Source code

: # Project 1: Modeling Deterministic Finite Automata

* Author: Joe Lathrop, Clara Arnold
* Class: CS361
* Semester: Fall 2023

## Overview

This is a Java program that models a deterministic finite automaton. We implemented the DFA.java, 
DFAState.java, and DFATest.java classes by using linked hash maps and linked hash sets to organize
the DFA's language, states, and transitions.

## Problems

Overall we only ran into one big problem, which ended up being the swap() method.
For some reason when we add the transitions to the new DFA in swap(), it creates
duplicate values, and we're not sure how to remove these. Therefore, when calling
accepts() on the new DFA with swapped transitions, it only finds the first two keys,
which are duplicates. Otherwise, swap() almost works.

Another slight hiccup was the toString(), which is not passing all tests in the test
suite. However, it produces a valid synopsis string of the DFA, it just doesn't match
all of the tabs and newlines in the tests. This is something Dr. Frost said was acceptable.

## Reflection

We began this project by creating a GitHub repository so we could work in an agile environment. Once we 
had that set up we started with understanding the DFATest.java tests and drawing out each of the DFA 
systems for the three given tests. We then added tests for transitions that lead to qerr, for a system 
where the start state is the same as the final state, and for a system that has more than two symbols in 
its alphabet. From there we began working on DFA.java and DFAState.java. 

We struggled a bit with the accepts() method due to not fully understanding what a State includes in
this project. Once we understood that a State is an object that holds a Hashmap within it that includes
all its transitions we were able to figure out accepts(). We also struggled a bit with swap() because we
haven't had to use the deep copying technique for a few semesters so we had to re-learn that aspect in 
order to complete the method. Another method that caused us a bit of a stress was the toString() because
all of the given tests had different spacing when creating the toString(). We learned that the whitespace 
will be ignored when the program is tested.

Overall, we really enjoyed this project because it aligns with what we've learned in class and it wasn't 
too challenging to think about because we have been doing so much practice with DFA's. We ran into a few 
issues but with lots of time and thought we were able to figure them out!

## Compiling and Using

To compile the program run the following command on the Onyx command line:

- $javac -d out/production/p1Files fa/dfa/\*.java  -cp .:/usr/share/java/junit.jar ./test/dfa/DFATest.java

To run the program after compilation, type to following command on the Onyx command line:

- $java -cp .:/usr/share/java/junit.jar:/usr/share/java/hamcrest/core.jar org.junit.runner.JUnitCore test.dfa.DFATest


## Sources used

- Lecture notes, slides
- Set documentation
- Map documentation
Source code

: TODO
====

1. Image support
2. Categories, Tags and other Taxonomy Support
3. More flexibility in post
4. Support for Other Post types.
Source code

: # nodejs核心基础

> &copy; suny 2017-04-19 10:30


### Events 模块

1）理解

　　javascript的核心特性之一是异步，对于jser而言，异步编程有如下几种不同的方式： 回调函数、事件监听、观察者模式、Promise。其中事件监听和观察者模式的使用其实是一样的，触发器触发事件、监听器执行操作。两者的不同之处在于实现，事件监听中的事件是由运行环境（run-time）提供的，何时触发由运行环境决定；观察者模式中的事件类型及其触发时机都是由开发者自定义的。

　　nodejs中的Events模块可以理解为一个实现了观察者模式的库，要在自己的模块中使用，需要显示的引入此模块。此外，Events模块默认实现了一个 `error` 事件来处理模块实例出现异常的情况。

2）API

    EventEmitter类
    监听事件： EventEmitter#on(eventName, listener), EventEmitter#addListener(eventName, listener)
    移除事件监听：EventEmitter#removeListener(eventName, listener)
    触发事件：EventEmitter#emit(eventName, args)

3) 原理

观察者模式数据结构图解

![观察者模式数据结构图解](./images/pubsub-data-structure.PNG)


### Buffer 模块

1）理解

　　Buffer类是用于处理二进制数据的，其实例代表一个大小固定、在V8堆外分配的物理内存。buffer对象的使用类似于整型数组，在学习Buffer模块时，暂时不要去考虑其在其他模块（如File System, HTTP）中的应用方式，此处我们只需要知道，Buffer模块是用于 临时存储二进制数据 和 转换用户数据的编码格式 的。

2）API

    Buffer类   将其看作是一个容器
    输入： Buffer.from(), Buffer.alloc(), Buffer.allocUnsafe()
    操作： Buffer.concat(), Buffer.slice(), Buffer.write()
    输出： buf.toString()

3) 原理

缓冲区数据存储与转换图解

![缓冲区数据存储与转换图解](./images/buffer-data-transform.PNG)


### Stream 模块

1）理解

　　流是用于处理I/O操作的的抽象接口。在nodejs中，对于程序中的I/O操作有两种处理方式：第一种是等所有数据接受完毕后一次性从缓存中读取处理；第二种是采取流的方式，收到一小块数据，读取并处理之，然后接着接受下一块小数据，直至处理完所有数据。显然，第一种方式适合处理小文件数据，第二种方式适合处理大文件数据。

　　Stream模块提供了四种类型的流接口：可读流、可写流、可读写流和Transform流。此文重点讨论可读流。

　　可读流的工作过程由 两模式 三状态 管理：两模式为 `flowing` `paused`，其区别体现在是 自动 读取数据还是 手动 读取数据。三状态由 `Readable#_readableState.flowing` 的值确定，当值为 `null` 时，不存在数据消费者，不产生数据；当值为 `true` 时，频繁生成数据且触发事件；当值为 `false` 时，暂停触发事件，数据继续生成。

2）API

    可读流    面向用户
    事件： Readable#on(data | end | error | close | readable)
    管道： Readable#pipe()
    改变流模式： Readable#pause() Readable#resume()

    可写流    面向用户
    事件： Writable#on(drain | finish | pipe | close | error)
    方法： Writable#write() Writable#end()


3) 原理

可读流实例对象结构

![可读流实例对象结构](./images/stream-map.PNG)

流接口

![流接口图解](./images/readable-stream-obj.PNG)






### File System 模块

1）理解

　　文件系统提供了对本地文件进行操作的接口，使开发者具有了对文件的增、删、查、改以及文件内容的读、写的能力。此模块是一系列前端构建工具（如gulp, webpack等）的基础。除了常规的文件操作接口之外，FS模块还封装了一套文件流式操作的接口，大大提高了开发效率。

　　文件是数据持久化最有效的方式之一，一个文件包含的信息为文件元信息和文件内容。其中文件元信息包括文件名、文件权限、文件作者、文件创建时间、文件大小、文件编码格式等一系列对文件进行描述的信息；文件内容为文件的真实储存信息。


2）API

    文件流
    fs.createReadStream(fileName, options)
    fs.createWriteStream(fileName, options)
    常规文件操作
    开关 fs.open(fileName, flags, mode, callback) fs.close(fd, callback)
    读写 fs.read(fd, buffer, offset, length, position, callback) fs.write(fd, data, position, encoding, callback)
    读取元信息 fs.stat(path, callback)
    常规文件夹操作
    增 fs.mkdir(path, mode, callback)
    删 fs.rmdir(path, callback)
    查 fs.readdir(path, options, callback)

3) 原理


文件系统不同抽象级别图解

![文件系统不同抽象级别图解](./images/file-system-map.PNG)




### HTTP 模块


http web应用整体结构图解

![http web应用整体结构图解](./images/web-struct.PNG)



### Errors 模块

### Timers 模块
====================
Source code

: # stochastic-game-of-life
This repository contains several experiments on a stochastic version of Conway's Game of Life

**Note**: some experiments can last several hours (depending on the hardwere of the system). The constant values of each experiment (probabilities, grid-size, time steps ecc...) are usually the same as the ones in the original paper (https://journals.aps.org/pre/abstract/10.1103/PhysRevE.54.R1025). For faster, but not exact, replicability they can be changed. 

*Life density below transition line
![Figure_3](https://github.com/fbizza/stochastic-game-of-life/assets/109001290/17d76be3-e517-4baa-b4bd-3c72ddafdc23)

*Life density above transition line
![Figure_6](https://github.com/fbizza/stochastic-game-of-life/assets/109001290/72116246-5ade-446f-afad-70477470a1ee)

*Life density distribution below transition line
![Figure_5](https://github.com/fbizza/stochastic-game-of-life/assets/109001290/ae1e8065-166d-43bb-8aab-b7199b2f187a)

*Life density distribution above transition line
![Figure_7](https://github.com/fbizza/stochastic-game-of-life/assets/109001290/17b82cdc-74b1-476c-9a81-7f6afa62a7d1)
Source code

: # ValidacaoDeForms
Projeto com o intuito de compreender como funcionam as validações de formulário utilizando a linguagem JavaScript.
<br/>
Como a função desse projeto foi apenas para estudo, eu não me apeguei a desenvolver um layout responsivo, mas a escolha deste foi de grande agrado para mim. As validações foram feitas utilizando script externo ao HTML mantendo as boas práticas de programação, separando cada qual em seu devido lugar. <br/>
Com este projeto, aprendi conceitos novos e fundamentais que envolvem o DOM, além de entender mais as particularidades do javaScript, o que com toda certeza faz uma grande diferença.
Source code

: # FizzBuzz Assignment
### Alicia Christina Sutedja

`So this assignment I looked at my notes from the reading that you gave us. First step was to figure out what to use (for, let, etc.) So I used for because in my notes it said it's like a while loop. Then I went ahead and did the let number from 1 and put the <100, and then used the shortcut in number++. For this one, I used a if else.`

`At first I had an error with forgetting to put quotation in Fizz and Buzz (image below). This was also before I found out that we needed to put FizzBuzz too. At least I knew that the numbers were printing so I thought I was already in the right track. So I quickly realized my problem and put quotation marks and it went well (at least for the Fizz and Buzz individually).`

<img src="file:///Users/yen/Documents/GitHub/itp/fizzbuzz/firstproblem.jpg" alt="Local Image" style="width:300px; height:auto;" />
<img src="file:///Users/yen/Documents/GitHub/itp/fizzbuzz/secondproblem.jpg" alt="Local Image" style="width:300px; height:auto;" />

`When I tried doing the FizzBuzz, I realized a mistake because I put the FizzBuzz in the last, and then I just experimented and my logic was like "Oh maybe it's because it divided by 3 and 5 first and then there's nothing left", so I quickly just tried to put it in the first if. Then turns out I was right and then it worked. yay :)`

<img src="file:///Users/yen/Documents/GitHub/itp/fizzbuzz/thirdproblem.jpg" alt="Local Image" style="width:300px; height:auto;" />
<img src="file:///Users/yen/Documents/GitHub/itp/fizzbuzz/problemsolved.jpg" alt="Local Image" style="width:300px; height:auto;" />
====================
Using the entries above, give again exactly the lines from the line holding "- $java -cp" through the line holding "改变流模式： Readable#pause() Readable#resume()". Include both end lines and nothing else.

> _RESPONSE TO THE TASK_
- $java -cp .:/usr/share/java/junit.jar:/usr/share/java/hamcrest/core.jar org.junit.runner.JUnitCore test.dfa.DFATest


## Sources used

- Lecture notes, slides
- Set documentation
- Map documentation
Source code

: TODO
====

1. Image support
2. Categories, Tags and other Taxonomy Support
3. More flexibility in post
4. Support for Other Post types.
Source code

: # nodejs核心基础

> &copy; suny 2017-04-19 10:30


### Events 模块

1）理解

　　javascript的核心特性之一是异步，对于jser而言，异步编程有如下几种不同的方式： 回调函数、事件监听、观察者模式、Promise。其中事件监听和观察者模式的使用其实是一样的，触发器触发事件、监听器执行操作。两者的不同之处在于实现，事件监听中的事件是由运行环境（run-time）提供的，何时触发由运行环境决定；观察者模式中的事件类型及其触发时机都是由开发者自定义的。

　　nodejs中的Events模块可以理解为一个实现了观察者模式的库，要在自己的模块中使用，需要显示的引入此模块。此外，Events模块默认实现了一个 `error` 事件来处理模块实例出现异常的情况。

2）API

    EventEmitter类
    监听事件： EventEmitter#on(eventName, listener), EventEmitter#addListener(eventName, listener)
    移除事件监听：EventEmitter#removeListener(eventName, listener)
    触发事件：EventEmitter#emit(eventName, args)

3) 原理

观察者模式数据结构图解

![观察者模式数据结构图解](./images/pubsub-data-structure.PNG)


### Buffer 模块

1）理解

　　Buffer类是用于处理二进制数据的，其实例代表一个大小固定、在V8堆外分配的物理内存。buffer对象的使用类似于整型数组，在学习Buffer模块时，暂时不要去考虑其在其他模块（如File System, HTTP）中的应用方式，此处我们只需要知道，Buffer模块是用于 临时存储二进制数据 和 转换用户数据的编码格式 的。

2）API

    Buffer类   将其看作是一个容器
    输入： Buffer.from(), Buffer.alloc(), Buffer.allocUnsafe()
    操作： Buffer.concat(), Buffer.slice(), Buffer.write()
    输出： buf.toString()

3) 原理

缓冲区数据存储与转换图解

![缓冲区数据存储与转换图解](./images/buffer-data-transform.PNG)


### Stream 模块

1）理解

　　流是用于处理I/O操作的的抽象接口。在nodejs中，对于程序中的I/O操作有两种处理方式：第一种是等所有数据接受完毕后一次性从缓存中读取处理；第二种是采取流的方式，收到一小块数据，读取并处理之，然后接着接受下一块小数据，直至处理完所有数据。显然，第一种方式适合处理小文件数据，第二种方式适合处理大文件数据。

　　Stream模块提供了四种类型的流接口：可读流、可写流、可读写流和Transform流。此文重点讨论可读流。

　　可读流的工作过程由 两模式 三状态 管理：两模式为 `flowing` `paused`，其区别体现在是 自动 读取数据还是 手动 读取数据。三状态由 `Readable#_readableState.flowing` 的值确定，当值为 `null` 时，不存在数据消费者，不产生数据；当值为 `true` 时，频繁生成数据且触发事件；当值为 `false` 时，暂停触发事件，数据继续生成。

2）API

    可读流    面向用户
    事件： Readable#on(data | end | error | close | readable)
    管道： Readable#pipe()
    改变流模式： Readable#pause() Readable#resume()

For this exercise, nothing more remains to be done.